_WHAT TO DO_:
Go to the line in the data below that contains "Converts a function". Write it out exactly, along with every later line through the last, and nothing else.
Segment Start: EXTRACTED MATERIAL
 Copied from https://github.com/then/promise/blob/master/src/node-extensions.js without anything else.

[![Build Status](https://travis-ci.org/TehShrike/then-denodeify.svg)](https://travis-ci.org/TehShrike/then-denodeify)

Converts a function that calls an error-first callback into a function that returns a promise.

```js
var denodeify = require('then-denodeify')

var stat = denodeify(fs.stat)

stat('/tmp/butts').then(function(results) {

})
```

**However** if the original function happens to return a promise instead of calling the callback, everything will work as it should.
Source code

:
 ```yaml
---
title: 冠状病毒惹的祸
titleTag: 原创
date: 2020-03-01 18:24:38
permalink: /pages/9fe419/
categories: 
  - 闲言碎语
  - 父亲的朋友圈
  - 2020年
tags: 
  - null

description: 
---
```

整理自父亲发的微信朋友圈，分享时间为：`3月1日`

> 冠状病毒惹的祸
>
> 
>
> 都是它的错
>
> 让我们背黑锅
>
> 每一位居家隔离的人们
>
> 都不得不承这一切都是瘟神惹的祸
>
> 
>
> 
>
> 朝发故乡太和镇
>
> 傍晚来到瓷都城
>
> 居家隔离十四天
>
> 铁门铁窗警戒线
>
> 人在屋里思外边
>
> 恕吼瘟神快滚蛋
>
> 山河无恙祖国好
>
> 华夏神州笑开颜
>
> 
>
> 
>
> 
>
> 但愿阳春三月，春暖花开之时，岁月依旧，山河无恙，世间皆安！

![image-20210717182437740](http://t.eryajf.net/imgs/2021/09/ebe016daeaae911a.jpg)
Segment End: EXTRACTED MATERIAL
_REPLY_:
Converts a function that calls an error-first callback into a function that returns a promise.

```js
var denodeify = require('then-denodeify')

var stat = denodeify(fs.stat)

stat('/tmp/butts').then(function(results) {

})
```

**However** if the original function happens to return a promise instead of calling the callback, everything will work as it should.
Source code

:
 ```yaml
---
title: 冠状病毒惹的祸
titleTag: 原创
date: 2020-03-01 18:24:38
permalink: /pages/9fe419/
categories: 
  - 闲言碎语
  - 父亲的朋友圈
  - 2020年
tags: 
  - null

description: 
---
```

整理自父亲发的微信朋友圈，分享时间为：`3月1日`

> 冠状病毒惹的祸
>
> 
>
> 都是它的错
>
> 让我们背黑锅
>
> 每一位居家隔离的人们
>
> 都不得不承这一切都是瘟神惹的祸
>
> 
>
> 
>
> 朝发故乡太和镇
>
> 傍晚来到瓷都城
>
> 居家隔离十四天
>
> 铁门铁窗警戒线
>
> 人在屋里思外边
>
> 恕吼瘟神快滚蛋
>
> 山河无恙祖国好
>
> 华夏神州笑开颜
>
> 
>
> 
>
> 
>
> 但愿阳春三月，春暖花开之时，岁月依旧，山河无恙，世间皆安！

![image-20210717182437740](http://t.eryajf.net/imgs/2021/09/ebe016daeaae911a.jpg)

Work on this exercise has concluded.